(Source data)
[Start of section]

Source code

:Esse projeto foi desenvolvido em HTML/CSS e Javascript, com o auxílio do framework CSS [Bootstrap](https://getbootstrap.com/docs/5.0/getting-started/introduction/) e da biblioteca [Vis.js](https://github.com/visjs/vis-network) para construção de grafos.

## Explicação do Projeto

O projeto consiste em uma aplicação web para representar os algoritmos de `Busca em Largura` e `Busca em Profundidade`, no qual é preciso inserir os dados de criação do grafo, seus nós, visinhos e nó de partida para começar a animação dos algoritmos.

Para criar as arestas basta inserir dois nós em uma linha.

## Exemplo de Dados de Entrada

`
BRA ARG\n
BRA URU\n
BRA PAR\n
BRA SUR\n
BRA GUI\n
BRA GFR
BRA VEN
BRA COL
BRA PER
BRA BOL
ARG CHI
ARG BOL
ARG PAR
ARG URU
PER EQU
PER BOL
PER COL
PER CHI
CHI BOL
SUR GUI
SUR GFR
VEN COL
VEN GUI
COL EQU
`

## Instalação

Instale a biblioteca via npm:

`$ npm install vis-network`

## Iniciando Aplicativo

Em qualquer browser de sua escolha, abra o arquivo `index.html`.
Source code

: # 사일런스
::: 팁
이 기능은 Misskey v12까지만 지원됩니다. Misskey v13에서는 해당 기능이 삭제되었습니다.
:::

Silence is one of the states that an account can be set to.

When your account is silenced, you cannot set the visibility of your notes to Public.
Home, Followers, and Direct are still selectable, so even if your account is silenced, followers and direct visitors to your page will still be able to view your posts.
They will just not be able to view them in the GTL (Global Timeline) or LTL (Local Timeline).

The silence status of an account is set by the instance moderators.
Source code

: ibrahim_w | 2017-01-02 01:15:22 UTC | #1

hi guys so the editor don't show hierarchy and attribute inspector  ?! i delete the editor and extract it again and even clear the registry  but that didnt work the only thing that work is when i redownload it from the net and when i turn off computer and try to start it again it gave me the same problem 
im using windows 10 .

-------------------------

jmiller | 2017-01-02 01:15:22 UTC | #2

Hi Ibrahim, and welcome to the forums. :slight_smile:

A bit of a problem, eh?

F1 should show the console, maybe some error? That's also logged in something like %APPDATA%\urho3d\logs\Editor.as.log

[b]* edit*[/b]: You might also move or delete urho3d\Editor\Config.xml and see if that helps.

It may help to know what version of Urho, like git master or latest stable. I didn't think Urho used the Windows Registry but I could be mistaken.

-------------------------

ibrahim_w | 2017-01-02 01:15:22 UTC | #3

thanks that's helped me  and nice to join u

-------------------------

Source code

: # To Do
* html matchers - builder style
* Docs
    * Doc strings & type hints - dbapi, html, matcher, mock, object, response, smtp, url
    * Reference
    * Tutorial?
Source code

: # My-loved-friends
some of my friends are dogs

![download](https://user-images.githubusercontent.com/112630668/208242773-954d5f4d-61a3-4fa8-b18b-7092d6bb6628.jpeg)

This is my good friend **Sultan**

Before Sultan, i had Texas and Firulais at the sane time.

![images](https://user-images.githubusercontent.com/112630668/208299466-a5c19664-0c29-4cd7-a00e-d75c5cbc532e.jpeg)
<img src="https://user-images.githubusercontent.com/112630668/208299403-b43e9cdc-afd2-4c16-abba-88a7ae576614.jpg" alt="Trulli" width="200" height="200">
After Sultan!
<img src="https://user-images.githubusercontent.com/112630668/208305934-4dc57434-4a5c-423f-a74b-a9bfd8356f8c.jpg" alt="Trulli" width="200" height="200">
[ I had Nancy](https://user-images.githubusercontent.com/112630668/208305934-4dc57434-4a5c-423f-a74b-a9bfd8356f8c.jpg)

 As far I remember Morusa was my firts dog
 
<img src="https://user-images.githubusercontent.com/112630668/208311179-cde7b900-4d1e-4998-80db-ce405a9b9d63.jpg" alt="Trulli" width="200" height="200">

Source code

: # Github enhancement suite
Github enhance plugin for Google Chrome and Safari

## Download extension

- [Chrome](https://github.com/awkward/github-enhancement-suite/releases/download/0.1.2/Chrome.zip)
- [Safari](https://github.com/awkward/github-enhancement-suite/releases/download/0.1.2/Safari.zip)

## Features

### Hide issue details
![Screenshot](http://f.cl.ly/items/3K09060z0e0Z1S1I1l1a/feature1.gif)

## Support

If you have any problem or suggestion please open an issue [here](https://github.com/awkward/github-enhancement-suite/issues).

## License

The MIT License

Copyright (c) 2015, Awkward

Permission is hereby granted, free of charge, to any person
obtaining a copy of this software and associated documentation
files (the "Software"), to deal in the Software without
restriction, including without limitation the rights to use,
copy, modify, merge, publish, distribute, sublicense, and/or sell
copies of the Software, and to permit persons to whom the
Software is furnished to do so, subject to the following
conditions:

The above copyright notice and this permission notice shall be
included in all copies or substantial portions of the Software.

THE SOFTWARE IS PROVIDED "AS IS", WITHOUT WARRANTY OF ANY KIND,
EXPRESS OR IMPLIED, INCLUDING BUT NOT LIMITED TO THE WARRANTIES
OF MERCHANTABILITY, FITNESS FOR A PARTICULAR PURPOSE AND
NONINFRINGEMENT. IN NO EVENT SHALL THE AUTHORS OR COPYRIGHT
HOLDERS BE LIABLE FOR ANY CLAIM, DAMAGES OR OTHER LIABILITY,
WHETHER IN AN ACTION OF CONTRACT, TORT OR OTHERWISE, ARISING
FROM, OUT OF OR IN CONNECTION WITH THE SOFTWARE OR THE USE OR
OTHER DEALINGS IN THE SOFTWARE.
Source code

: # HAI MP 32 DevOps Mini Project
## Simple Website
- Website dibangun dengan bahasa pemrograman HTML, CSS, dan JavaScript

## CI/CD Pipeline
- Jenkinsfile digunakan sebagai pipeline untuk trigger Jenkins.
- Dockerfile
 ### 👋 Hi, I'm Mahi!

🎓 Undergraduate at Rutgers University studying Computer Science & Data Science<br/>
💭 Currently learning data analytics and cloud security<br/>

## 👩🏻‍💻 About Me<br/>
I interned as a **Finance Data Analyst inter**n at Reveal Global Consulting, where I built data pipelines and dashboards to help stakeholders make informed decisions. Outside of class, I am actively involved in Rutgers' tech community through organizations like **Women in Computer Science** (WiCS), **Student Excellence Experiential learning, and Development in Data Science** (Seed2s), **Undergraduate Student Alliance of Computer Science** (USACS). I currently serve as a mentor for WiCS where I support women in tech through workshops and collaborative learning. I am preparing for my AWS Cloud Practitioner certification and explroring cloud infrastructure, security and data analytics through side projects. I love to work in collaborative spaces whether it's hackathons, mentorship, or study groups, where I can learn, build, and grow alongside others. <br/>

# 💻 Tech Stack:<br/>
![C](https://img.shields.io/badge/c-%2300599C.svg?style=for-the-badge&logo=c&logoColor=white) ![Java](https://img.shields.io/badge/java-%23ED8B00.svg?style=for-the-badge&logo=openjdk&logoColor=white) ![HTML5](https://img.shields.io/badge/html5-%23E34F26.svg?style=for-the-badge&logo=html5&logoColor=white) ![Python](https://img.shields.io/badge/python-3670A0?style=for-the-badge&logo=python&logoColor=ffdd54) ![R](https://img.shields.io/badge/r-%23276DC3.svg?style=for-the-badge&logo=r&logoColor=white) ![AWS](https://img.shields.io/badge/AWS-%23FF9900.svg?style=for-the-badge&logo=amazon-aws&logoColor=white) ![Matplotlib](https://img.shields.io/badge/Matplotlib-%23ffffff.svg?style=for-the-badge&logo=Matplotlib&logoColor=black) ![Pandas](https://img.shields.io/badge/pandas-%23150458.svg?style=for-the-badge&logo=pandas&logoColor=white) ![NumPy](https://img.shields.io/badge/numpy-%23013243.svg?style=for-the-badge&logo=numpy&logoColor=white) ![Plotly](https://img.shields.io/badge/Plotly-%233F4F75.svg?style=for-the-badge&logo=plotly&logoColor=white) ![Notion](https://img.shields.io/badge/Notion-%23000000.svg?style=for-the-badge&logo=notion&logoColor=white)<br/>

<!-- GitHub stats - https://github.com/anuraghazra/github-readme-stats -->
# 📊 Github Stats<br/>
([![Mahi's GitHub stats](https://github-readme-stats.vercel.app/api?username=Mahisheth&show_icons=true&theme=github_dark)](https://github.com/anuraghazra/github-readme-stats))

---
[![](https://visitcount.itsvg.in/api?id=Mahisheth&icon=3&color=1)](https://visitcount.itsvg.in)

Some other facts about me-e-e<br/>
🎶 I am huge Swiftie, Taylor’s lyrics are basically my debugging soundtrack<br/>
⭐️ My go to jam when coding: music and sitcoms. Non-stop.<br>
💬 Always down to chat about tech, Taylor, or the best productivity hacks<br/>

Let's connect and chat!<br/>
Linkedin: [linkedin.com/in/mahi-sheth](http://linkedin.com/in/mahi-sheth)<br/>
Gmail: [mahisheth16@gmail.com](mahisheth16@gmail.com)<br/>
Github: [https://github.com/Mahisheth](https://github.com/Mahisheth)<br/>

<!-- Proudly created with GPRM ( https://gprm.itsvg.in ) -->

[End of section]

— Requirement —
Copy out every line in the records where the word "readme" is found.

— Reply —
<!-- GitHub stats - https://github.com/anuraghazra/github-readme-stats -->
([![Mahi's GitHub stats](https://github-readme-stats.vercel.app/api?username=Mahisheth&show_icons=true&theme=github_dark)](https://github.com/anuraghazra/github-readme-stats))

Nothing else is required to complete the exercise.